TASK STATEMENT ->
All lines from the one containing "q4 = f(tn + h, yn + h * q3)" down to the one containing "G = z - known", both ends included, are to be given again exactly; omit the rest of the listing below.

━━━━━━━━

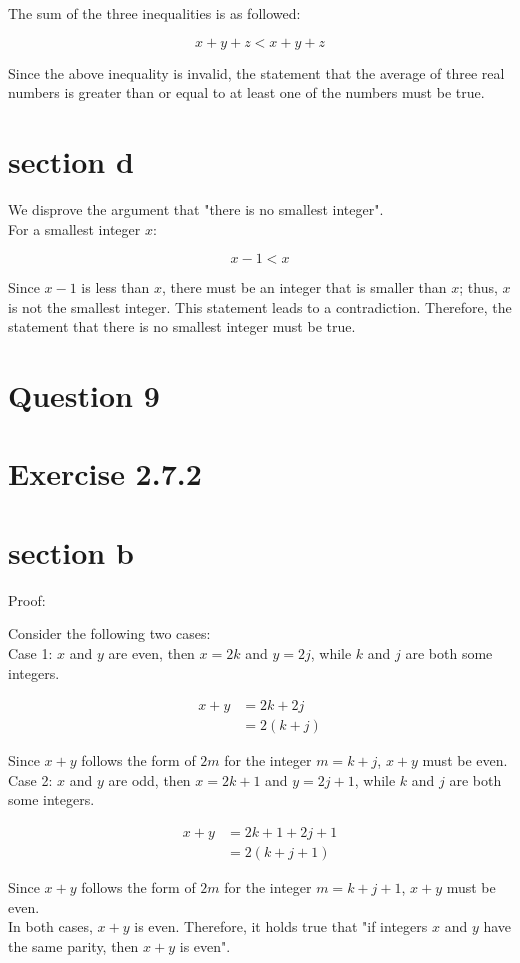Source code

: \documentclass[10pt]{article}
\begin{document}
The sum of the three inequalities is as followed:

$$
x+y+z<x+y+z
$$

Since the above inequality is invalid, the statement that the average of three real numbers is greater than or equal to at least one of the numbers must be true.

\section*{section d}
We disprove the argument that "there is no smallest integer".\\
For a smallest integer $x$:

$$
x-1<x
$$

Since $x-1$ is less than $x$, there must be an integer that is smaller than $x$; thus, $x$ is not the smallest integer. This statement leads to a contradiction. Therefore, the statement that there is no smallest integer must be true.

\pagebreak
\section*{Question 9}
\section*{Exercise 2.7.2}
\section*{section b}
Proof:

Consider the following two cases:\\
Case 1: $x$ and $y$ are even, then $x=2 k$ and $y=2 j$, while $k$ and $j$ are both some integers.

$$
\begin{aligned}
x+y & =2 k+2 j \\
& =2(k+j)
\end{aligned}
$$

Since $x+y$ follows the form of $2 m$ for the integer $m=k+j$, $x+y$ must be even.\\
Case 2: $x$ and $y$ are odd, then $x=2 k+1$ and $y=2 j+1$, while $k$ and $j$ are both some integers.

$$
\begin{aligned}
x+y & =2 k+1+2 j+1 \\
& =2(k+j+1)
\end{aligned}
$$

Since $x+y$ follows the form of $2 m$ for the integer $m=k+j+1$, $x+y$ must be even.\\
In both cases, $x+y$ is even. Therefore, it holds true that "if integers $x$ and $y$ have the same parity, then $x+y$ is even".
\end{document}
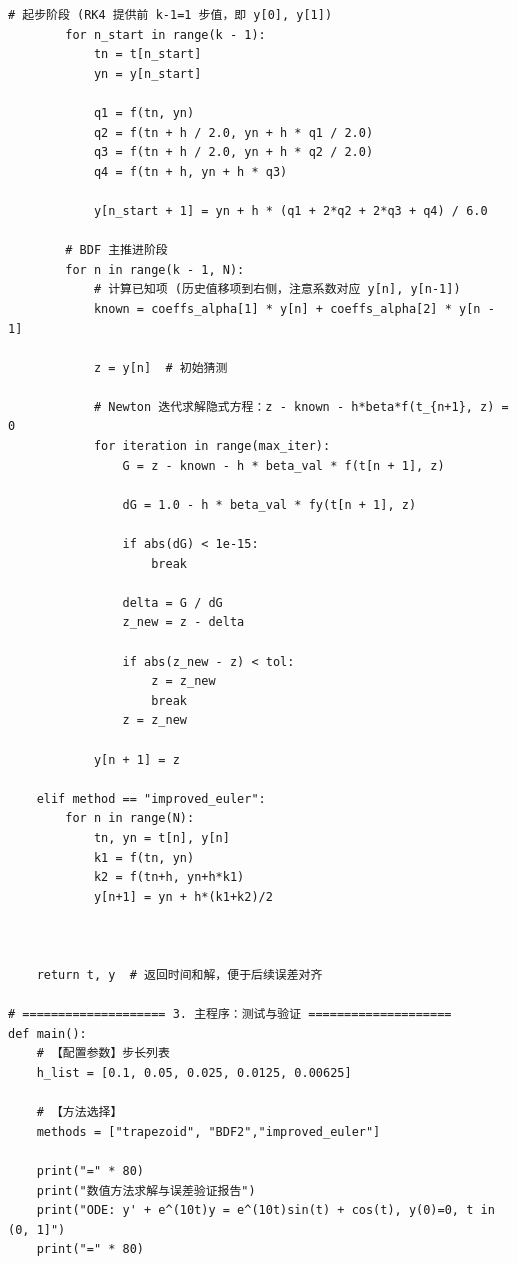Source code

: \documentclass[UTF8,a4paper,11pt]{ctexart}                    %
\begin{document}
\begin{lstlisting}[style=python,caption={梯形方法、BDF2、改进Euler方法比较}]
        # 起步阶段 (RK4 提供前 k-1=1 步值，即 y[0], y[1])
        for n_start in range(k - 1):
            tn = t[n_start]
            yn = y[n_start]
            
            q1 = f(tn, yn)
            q2 = f(tn + h / 2.0, yn + h * q1 / 2.0)
            q3 = f(tn + h / 2.0, yn + h * q2 / 2.0)
            q4 = f(tn + h, yn + h * q3)
            
            y[n_start + 1] = yn + h * (q1 + 2*q2 + 2*q3 + q4) / 6.0

        # BDF 主推进阶段
        for n in range(k - 1, N):
            # 计算已知项 (历史值移项到右侧，注意系数对应 y[n], y[n-1])
            known = coeffs_alpha[1] * y[n] + coeffs_alpha[2] * y[n - 1]
            
            z = y[n]  # 初始猜测
            
            # Newton 迭代求解隐式方程：z - known - h*beta*f(t_{n+1}, z) = 0
            for iteration in range(max_iter):
                G = z - known - h * beta_val * f(t[n + 1], z)
                
                dG = 1.0 - h * beta_val * fy(t[n + 1], z)
                
                if abs(dG) < 1e-15:
                    break
                
                delta = G / dG
                z_new = z - delta
                
                if abs(z_new - z) < tol:
                    z = z_new
                    break
                z = z_new
            
            y[n + 1] = z
    
    elif method == "improved_euler":  
        for n in range(N):
            tn, yn = t[n], y[n]
            k1 = f(tn, yn)  
            k2 = f(tn+h, yn+h*k1) 
            y[n+1] = yn + h*(k1+k2)/2 



    return t, y  # 返回时间和解，便于后续误差对齐

# ==================== 3. 主程序：测试与验证 ====================
def main():
    # 【配置参数】步长列表
    h_list = [0.1, 0.05, 0.025, 0.0125, 0.00625]
    
    # 【方法选择】
    methods = ["trapezoid", "BDF2","improved_euler"]

    print("=" * 80)
    print("数值方法求解与误差验证报告")
    print("ODE: y' + e^(10t)y = e^(10t)sin(t) + cos(t), y(0)=0, t in (0, 1]")
    print("=" * 80)


\end{lstlisting}
\end{document}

━━━━━━━━

TASK OUTPUT ->
            q4 = f(tn + h, yn + h * q3)
            
            y[n_start + 1] = yn + h * (q1 + 2*q2 + 2*q3 + q4) / 6.0

        # BDF 主推进阶段
        for n in range(k - 1, N):
            # 计算已知项 (历史值移项到右侧，注意系数对应 y[n], y[n-1])
            known = coeffs_alpha[1] * y[n] + coeffs_alpha[2] * y[n - 1]
            
            z = y[n]  # 初始猜测
            
            # Newton 迭代求解隐式方程：z - known - h*beta*f(t_{n+1}, z) = 0
            for iteration in range(max_iter):
                G = z - known - h * beta_val * f(t[n + 1], z)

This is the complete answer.